5. Go through all your belongings on a regular basis. What seemed important to keep two years ago might no longer seem so now. I’ve been surprised by what the passage of time can do to my desire to hang onto things.

About my winter (and 2020 resolutions)

I’ve had a good winter. It was productive and the little “kick” in my step I felt in the fall hasn’t gone away. There’s been a bit of reprieve from an on-going problem in my life (not because anybody did the right thing but just out of a change in circumstances) and it’s allowed me to breathe a little easier. So that was certainly part of it. Creating more focus and direction for myself in the last three years with the annual resolutions has helped me considerably. I’ve already made a good start.

In a post a few years ago I remember saying that I felt like my life was a big ship in need of minor course adjustments. But big ships don’t change direction easily. They groan and strain and balk when required to turn; momentum has got them chugging along straight and that’s the easiest path. My ship has groaned and strained and balked but BY GUM it has turned. I don’t feel as wasteful. Wasteful of time, energy, talents, potential.

I stayed in shape and ate well. That’s one of the most important things I do every winter. It’s important always but tougher in winter. I pushed myself to not get lazy or eat more calories than I burned. In years past I’d be very active in good weather and was burning off the calories I consumed but come winter, when I slowed down physically, my calorie intake didn’t. I have finally realized I need to start dialing back the portions, even in a fairly healthy diet, in the fall not later in winter. I ate fruit like it was my job. A good, juicy mandarin orange, for one, is an amazement each time.

Somewhat of an aside but I feel like mentioning this: Last summer and again this winter, I bought a lot of food from Amazon. I’m in an area where Amazon offers home grocery delivery for Prime members. I only get Prime, which I split with someone, occasionally and when I do, I go to town. See, a year of Prime is $119. However, if you pay by the month and get it, say six months a year, it costs, at $12.99 a month, $78 a year. I don’t need Prime every month and I don’t even need it six months a year (last year I believe I got it for two months and two separate weeks when they had a special). Point being, when I do get it, I make sure to get my money’s worth and part of that has become groceries, both shelf-stable and perishable. Having food delivered to me has been wonderful. It’s not perfect but it’s made my life better. My life really does revolve around meals.

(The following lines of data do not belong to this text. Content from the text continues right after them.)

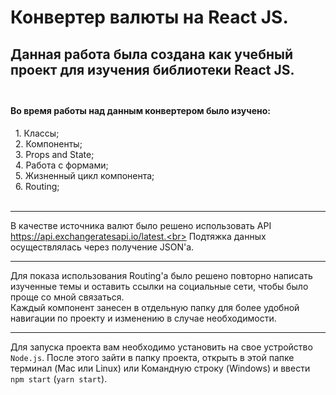 <b>Конвертер валюты на React JS.</b><br>
===================================
Данная работа была создана как учебный проект для изучения библиотеки React JS. <br><br>
-----------------------------
#### Во время работы над данным конвертером было изучено:<br>
&nbsp;&nbsp;1. Классы;<br>
&nbsp;&nbsp;2. Компоненты;<br>
&nbsp;&nbsp;3. Props and State;<br>
&nbsp;&nbsp;4. Работа с формами;<br>
&nbsp;&nbsp;5. Жизненный цикл компонента;<br>
&nbsp;&nbsp;6. Routing;<br><br>
***
В качестве источника валют было решено использовать API https://api.exchangeratesapi.io/latest.<br>
Подтяжка данных осуществлялась через получение JSON'а.<br>
***
Для показа использования Routing'а было решено повторно написать изученные темы и оставить ссылки на социальные сети, чтобы было проще со мной связаться.<br>
Каждый компонент занесен в отдельную папку для более удобной навигации по проекту и изменению в случае необходимости.<br>
***
Для запуска проекта вам необходимо установить на свое устройство `Node.js`. После этого зайти в папку проекта, открыть в этой папке терминал (Mac или Linux) или Командную строку (Windows) и ввести `npm start` (`yarn start`). 
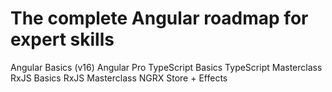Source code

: # The complete Angular roadmap for expert skills

Angular Basics (v16)
Angular Pro
TypeScript Basics
TypeScript Masterclass
RxJS Basics
RxJS Masterclass
NGRX Store + Effects
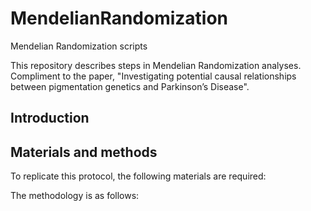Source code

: # MendelianRandomization
Mendelian Randomization scripts

This repository describes steps in Mendelian Randomization analyses. Compliment to the paper, "Investigating potential causal relationships between pigmentation genetics and Parkinson’s Disease".

## Introduction

## Materials and methods

To replicate this protocol, the following materials are required:

The methodology is as follows:
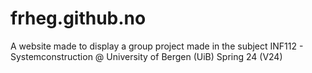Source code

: # frheg.github.no
A website made to display a group project made in the subject INF112 - Systemconstruction @ University of Bergen (UiB) Spring 24 (V24)
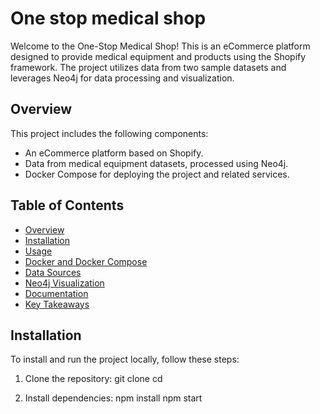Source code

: # One stop medical shop

Welcome to the One-Stop Medical Shop! This is an eCommerce platform designed to provide medical equipment and products using the Shopify framework. The project utilizes data from two sample datasets and leverages Neo4j for data processing and visualization.

## Overview

This project includes the following components:
- An eCommerce platform based on Shopify.
- Data from medical equipment datasets, processed using Neo4j.
- Docker Compose for deploying the project and related services.

## Table of Contents
- [Overview](#overview)
- [Installation](#installation)
- [Usage](#usage)
- [Docker and Docker Compose](#docker-and-docker-compose)
- [Data Sources](#data-sources)
- [Neo4j Visualization](#neo4j-visualization)
- [Documentation](#documentation)
- [Key Takeaways](#key-takeaways)

## Installation

To install and run the project locally, follow these steps:

1. Clone the repository:
    git clone <repository-url>
    cd <repository-name>

2. Install dependencies:
    npm install
    npm start

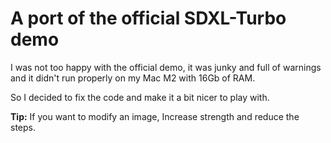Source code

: # A port of the official SDXL-Turbo demo

I was not too happy with the official demo, it was junky and full of warnings and it didn't run properly on my Mac M2 with 16Gb of RAM.

So I decided to fix the code and make it a bit nicer to play with.

**Tip:** If you want to modify an image, Increase strength and reduce the steps.
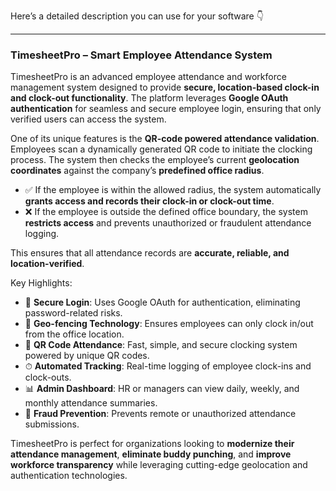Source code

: Here’s a detailed description you can use for your software 👇

---

### **TimesheetPro – Smart Employee Attendance System**

TimesheetPro is an advanced employee attendance and workforce management system designed to provide **secure, location-based clock-in and clock-out functionality**. The platform leverages **Google OAuth authentication** for seamless and secure employee login, ensuring that only verified users can access the system.

One of its unique features is the **QR-code powered attendance validation**. Employees scan a dynamically generated QR code to initiate the clocking process. The system then checks the employee’s current **geolocation coordinates** against the company’s **predefined office radius**.

* ✅ If the employee is within the allowed radius, the system automatically **grants access and records their clock-in or clock-out time**.
* ❌ If the employee is outside the defined office boundary, the system **restricts access** and prevents unauthorized or fraudulent attendance logging.

This ensures that all attendance records are **accurate, reliable, and location-verified**.

Key Highlights:

* 🔐 **Secure Login**: Uses Google OAuth for authentication, eliminating password-related risks.
* 📍 **Geo-fencing Technology**: Ensures employees can only clock in/out from the office location.
* 🧾 **QR Code Attendance**: Fast, simple, and secure clocking system powered by unique QR codes.
* ⏱ **Automated Tracking**: Real-time logging of employee clock-ins and clock-outs.
* 📊 **Admin Dashboard**: HR or managers can view daily, weekly, and monthly attendance summaries.
* 🚫 **Fraud Prevention**: Prevents remote or unauthorized attendance submissions.

TimesheetPro is perfect for organizations looking to **modernize their attendance management**, **eliminate buddy punching**, and **improve workforce transparency** while leveraging cutting-edge geolocation and authentication technologies.


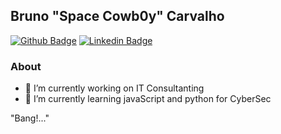 ## Bruno "Space Cowb0y" Carvalho


[![Github Badge](https://img.shields.io/badge/-Github-000?style=flat-square&logo=Github&logoColor=white&link=https://github.com/Space-Cowb0y)](https://github.com/Space-Cowb0y)
[![Linkedin Badge](https://img.shields.io/badge/-LinkedIn-blue?style=flat-square&logo=Linkedin&logoColor=white&link=https://www.linkedin.com/in/bruno-henrique-carvalho/)](https://www.linkedin.com/in/bruno-henrique-carvalho/)

### About

- 🔭 I’m currently working on IT Consultanting
- 🌱 I’m currently learning javaScript and python for CyberSec

"Bang!..." 
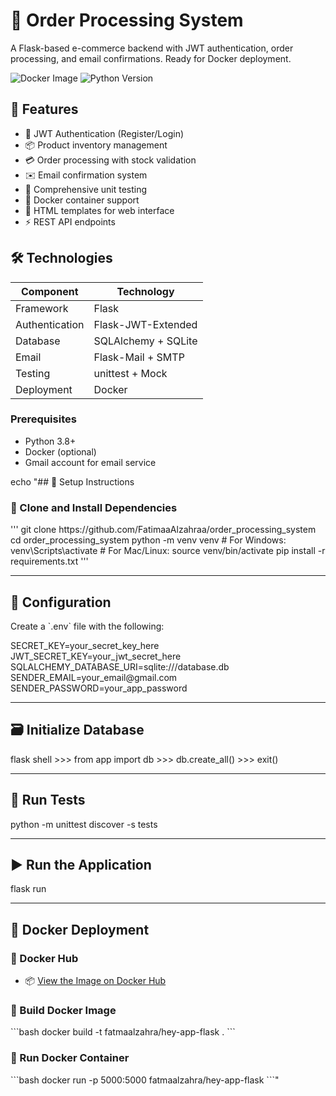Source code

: # 🛒 Order Processing System

A Flask-based e-commerce backend with JWT authentication, order processing, and email confirmations. Ready for Docker deployment.

![Docker Image](https://img.shields.io/docker/pulls/fatmaalzahra/hey-app-flask) 
![Python Version](https://img.shields.io/badge/python-3.8%2B-blue)

## 🌟 Features

- 🔐 JWT Authentication (Register/Login)
- 📦 Product inventory management
- 💳 Order processing with stock validation
- ✉️ Email confirmation system
- 🧪 Comprehensive unit testing
- 🐳 Docker container support
- 📝 HTML templates for web interface
- ⚡ REST API endpoints

## 🛠️ Technologies

| Component          | Technology               |
|--------------------|--------------------------|
| Framework          | Flask                    |
| Authentication     | Flask-JWT-Extended       |
| Database           | SQLAlchemy + SQLite      |
| Email              | Flask-Mail + SMTP        |
| Testing            | unittest + Mock          |
| Deployment         | Docker                   |



### Prerequisites
- Python 3.8+
- Docker (optional)
- Gmail account for email service

echo "## 🚀 Setup Instructions

### 🔹 Clone and Install Dependencies

<p>'''
git clone https://github.com/FatimaaAlzahraa/order_processing_system
cd order_processing_system
python -m venv venv
# For Windows:
venv\Scripts\activate
# For Mac/Linux:
source venv/bin/activate
pip install -r requirements.txt
''' <p>

---

## 🔐 Configuration

Create a \`.env\` file with the following:

<p>
SECRET_KEY=your_secret_key_here
JWT_SECRET_KEY=your_jwt_secret_here
SQLALCHEMY_DATABASE_URI=sqlite:///database.db
SENDER_EMAIL=your_email@gmail.com
SENDER_PASSWORD=your_app_password
<P>

---

## 🗃️ Initialize Database

<P>
flask shell
>>> from app import db
>>> db.create_all()
>>> exit()
<P>

---

## 🧪 Run Tests

<P>
python -m unittest discover -s tests
<P>

---

## ▶️ Run the Application

<p>
flask run
<P>

---

## 🐳 Docker Deployment

### 🔹 Docker Hub

- 📦 [View the Image on Docker Hub](https://hub.docker.com/r/fatmaalzahra/hey-app-flask)

### 🔹 Build Docker Image

\`\`\`bash
docker build -t fatmaalzahra/hey-app-flask .
\`\`\`

### 🔹 Run Docker Container

\`\`\`bash
docker run -p 5000:5000 fatmaalzahra/hey-app-flask
\`\`\`" 
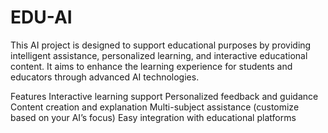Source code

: # EDU-AI
This AI project is designed to support educational purposes by providing intelligent assistance, personalized learning, and interactive educational content. It aims to enhance the learning experience for students and educators through advanced AI technologies.

Features
Interactive learning support
Personalized feedback and guidance
Content creation and explanation
Multi-subject assistance (customize based on your AI’s focus)
Easy integration with educational platforms
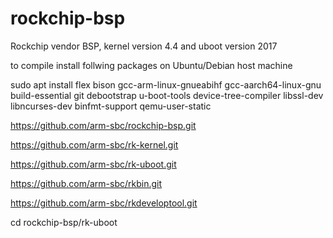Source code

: # rockchip-bsp
Rockchip vendor BSP, kernel version 4.4 and uboot version 2017

to compile install follwing packages on Ubuntu/Debian host machine

sudo apt install flex bison gcc-arm-linux-gnueabihf gcc-aarch64-linux-gnu build-essential git debootstrap u-boot-tools device-tree-compiler libssl-dev libncurses-dev binfmt-support qemu-user-static

https://github.com/arm-sbc/rockchip-bsp.git

https://github.com/arm-sbc/rk-kernel.git

https://github.com/arm-sbc/rk-uboot.git

https://github.com/arm-sbc/rkbin.git

https://github.com/arm-sbc/rkdeveloptool.git

cd rockchip-bsp/rk-uboot


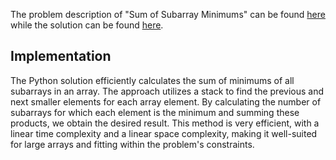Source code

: The problem description of "Sum of Subarray Minimums" can be found [here](https://leetcode.com/problems/sum-of-subarray-minimums/) while the solution can be found [here](https://github.com/aurimas13/Solutions-To-Problems/blob/main/LeetCode/Python%20Solutions/Sum%20of%20Subarray%20Minimums/sum.py).

## Implementation

The Python solution efficiently calculates the sum of minimums of all subarrays in an array. The approach utilizes a stack to find the previous and next smaller elements for each array element. By calculating the number of subarrays for which each element is the minimum and summing these products, we obtain the desired result. This method is very efficient, with a linear time complexity and a linear space complexity, making it well-suited for large arrays and fitting within the problem's constraints.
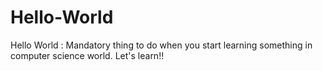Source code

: # Hello-World
Hello World : Mandatory thing to do when you start learning something in computer science world. 
Let's learn!!
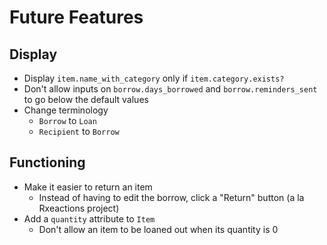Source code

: # Future Features

## Display

- Display `item.name_with_category` only if `item.category.exists?`
- Don't allow inputs on `borrow.days_borrowed` and `borrow.reminders_sent` to go below the default values
- Change terminology
  - `Borrow` to `Loan`
  - `Recipient` to `Borrow`

## Functioning

- Make it easier to return an item
  - Instead of having to edit the borrow, click a "Return" button (a la Rxeactions project)
- Add a `quantity` attribute to `Item`
  - Don't allow an item to be loaned out when its quantity is 0
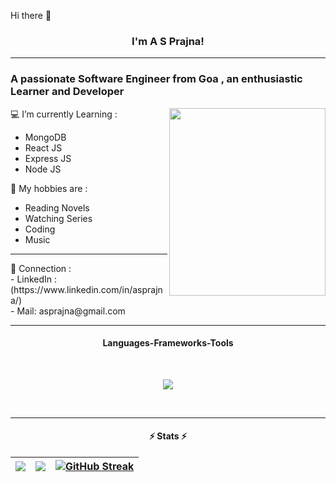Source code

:<p>Hi there 👋</p>
<h3  align="center" font="40px" color:"red">
	I'm A S Prajna!
</h3>

<hr>
<h3>A passionate Software Engineer from Goa , an enthusiastic Learner and Developer </h3>
<img align="right" width="250" height="300" src="A_S_Prajna_55154 (2).JPG">


💻 I’m currently Learning :
      <ul>
      	<li>MongoDB</li>
        <li>React JS</li>
	<li>Express JS</li>
 	<li>Node JS</li>
 </ul>
💫  My hobbies are :
	<ul>
      	<li>Reading Novels</li>
        <li>Watching Series</li>
	<li>Coding</li>
 	<li>Music</li>
 </ul>

<hr>
💬 Connection :<br>
- LinkedIn : (https://www.linkedin.com/in/asprajna/)
<br>
- Mail: asprajna@gmail.com


 </div>
 

 <hr/>
 
<h4 align="center"> Languages-Frameworks-Tools </h4>
<br/>
<p align="center">
    <img src="https://skillicons.dev/icons?i=html,css,javascript,mysql,php,bootstrap,git,c,python,java,androidstudio,mongo,docker,flask,django,nodejs,express,react"  />
</p>

<br/>
<hr/>

<h4 align="center">⚡ Stats ⚡</h4>


| <a href="https://github.com/ASPRAJNA/github-readme-stats"><img align="center" src="https://github-readme-stats.vercel.app/api?username=ASPRAJNA&theme=tokyonight&hide=contribs,issues&show_icons=true&hide_border=true&background=false" /></a> | <a href="https://github.com/ASPRAJNA/github-readme-stats"><img align="center" src="https://github-readme-stats.vercel.app/api/top-langs/?username=ASPRAJNA&theme=tokyonight&layout=compact&hide_border=true" /></a> |  [![GitHub Streak](https://streak-stats.demolab.com/?user=ASPRAJNA&theme=tokyonight&hide&hide=contribs,issues&show_icons=true&hide_border=true)](https://git.io/streak-stats) |
| ------------- | ------------- |------------- |

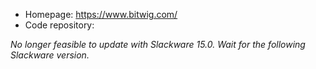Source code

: - Homepage: https://www.bitwig.com/
- Code repository:

*No longer feasible to update with Slackware 15.0. Wait for the following Slackware version.*

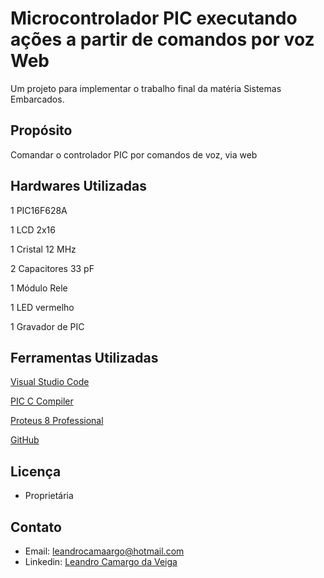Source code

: # Microcontrolador PIC executando ações a partir de comandos por voz Web

Um projeto para implementar o trabalho final da matéria Sistemas Embarcados.

## Propósito

Comandar o controlador PIC por comandos de voz, via web

## Hardwares Utilizadas

1 PIC16F628A

1 LCD 2x16

1 Cristal 12 MHz

2 Capacitores 33 pF

1 Módulo Rele

1 LED vermelho

1 Gravador de PIC

## Ferramentas Utilizadas

[Visual Studio Code](https://code.visualstudio.com/)

[PIC C Compiler](http://www.ccsinfo.com/content.php?page=compilers)

[Proteus 8 Professional](https://www.labcenter.com/)

[GitHub](https://www.github.com/)

## Licença
* Proprietária

## Contato
* Email: [leandrocamaargo@hotmail.com](mailto:leandrocamaargo@hotmail.com)
* Linkedin: [Leandro Camargo da Veiga](https://br.linkedin.com/in/leandro-camargo-da-veiga-7b135810b)
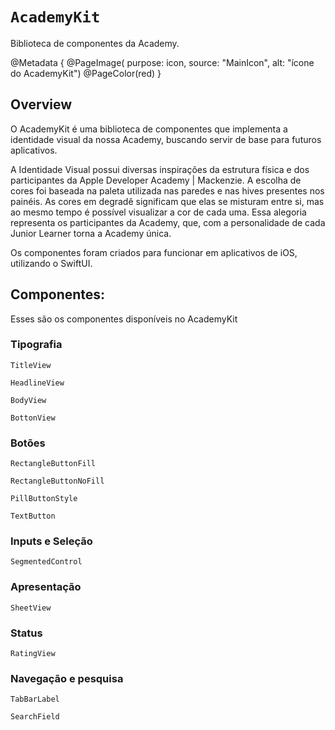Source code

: 
# ``AcademyKit``
Biblioteca de componentes da Academy.

@Metadata {
    @PageImage(
        purpose: icon, 
        source: "MainIcon", 
        alt: "ícone do AcademyKit")
    @PageColor(red)
}

## Overview

O AcademyKit é uma biblioteca de componentes que implementa a identidade visual da nossa Academy, buscando servir de base para futuros aplicativos. 

A Identidade Visual possui diversas inspirações da estrutura física e dos participantes da Apple Developer Academy | Mackenzie. A escolha de cores foi baseada na paleta utilizada nas paredes e nas hives presentes nos painéis. As cores em degradê significam que elas se misturam entre si, mas ao mesmo tempo é possível visualizar a cor de cada uma. Essa alegoria representa os participantes da Academy, que, com a personalidade de cada Junior Learner torna a Academy única.


Os componentes foram criados para funcionar em aplicativos de iOS, utilizando o SwiftUI.

## Componentes:
Esses são os componentes disponíveis no AcademyKit

### Tipografia
``TitleView``

``HeadlineView``

``BodyView``

``BottonView``
### Botões 

``RectangleButtonFill``

``RectangleButtonNoFill``

``PillButtonStyle``

``TextButton``

### Inputs e Seleção
``SegmentedControl``

### Apresentação
``SheetView``

### Status
``RatingView``

### Navegação e pesquisa
``TabBarLabel``

``SearchField``

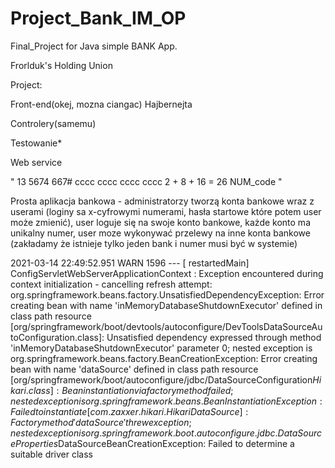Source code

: # Project_Bank_IM_OP
Final_Project for Java simple BANK App.  


Frorlduk's Holding Union

Project:

 Front-end(okej, mozna ciangac) Hajbernejta
 
 Controlery(samemu)
 
 Testowanie*
 
 Web service

" 13 5674 667# cccc cccc cccc cccc    2 + 8 + 16 = 26 NUM_code "

Prosta aplikacja bankowa - administratorzy tworzą konta bankowe wraz z userami 
(loginy sa x-cyfrowymi numerami, 
hasła startowe które potem user może zmienić),
 user loguje się na swoje konto bankowe, każde konto ma unikalny numer, 
 user moze wykonywać przelewy na inne konta bankowe 
(zakładamy że istnieje tylko jeden bank i numer musi być w systemie)


2021-03-14 22:49:52.951  WARN 1596 --- [  restartedMain] ConfigServletWebServerApplicationContext : 
Exception encountered during context initialization - cancelling refresh attempt: 
org.springframework.beans.factory.UnsatisfiedDependencyException: Error creating bean with name 
'inMemoryDatabaseShutdownExecutor' defined in class path resource 
[org/springframework/boot/devtools/autoconfigure/DevToolsDataSourceAutoConfiguration.class]:
 Unsatisfied dependency expressed through method 'inMemoryDatabaseShutdownExecutor' parameter 0;
 nested exception is org.springframework.beans.factory.BeanCreationException: 
 Error creating bean with name 'dataSource' defined in class path resource
 [org/springframework/boot/autoconfigure/jdbc/DataSourceConfiguration$Hikari.class]: 
 Bean instantiation via factory method failed; nested exception is 
 org.springframework.beans.BeanInstantiationException: Failed to instantiate 
 [com.zaxxer.hikari.HikariDataSource]: Factory method 'dataSource' threw exception; nested exception is 
 org.springframework.boot.autoconfigure.jdbc.DataSourceProperties$DataSourceBeanCreationException:
 Failed to determine a suitable driver class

I was doing yoga but injured myself (not doing that) and had to cut back in the last month but have kept up my other exercising (push-ups, hand-weights, walking, and so on).

One of my goals was 8 attempts at a pull-up (or chin-up). Not 8 consecutive attempts but 8 visits to a local playground to have a go at it. The bar is just out of reach, so that when I’m standing on the ground below it, just the tips of my fingers touch it. I have to jump up to catch hold of the bar and decided that if I could touch my chin to the bar that’d count as a success. On my third visit I was able to do that and did it once more to make sure I could. I wouldn’t call this a pull-up exactly. I think a real pull-up requires you to pull yourself from a dead weight (no jumping involved) and to get your chin over the bar. Still, I was pleased to accomplish what I did!

I’ve read 15 books (out of a goal of thirty). I recently discovered Playaway books at the public library. They are cute little recorded books that you plug ear buds or headphones into. I am really enjoying being “read to”. I’ve listened to two books I read in years past, Animal Farm and The Handmaid’s Tale as well as two other novels. It’s fun to have these for variety (in addition to actual books) and I can go outside or do routine chores while listening. Some readers are fantastic at the narration and their talents really add to my enjoyment. (I was half-expecting that Margaret Atwood would read her own book but it’s Claire Danes; the story’s narrator is a young woman so of course it makes sense to have a younger person narrate.) While I’ve listened to books on CD in the past, I’ve yet to listen to any podcasts and resist reading books on any kind on an electronic device (like Kindle) so the Playaway books are a big deal for me!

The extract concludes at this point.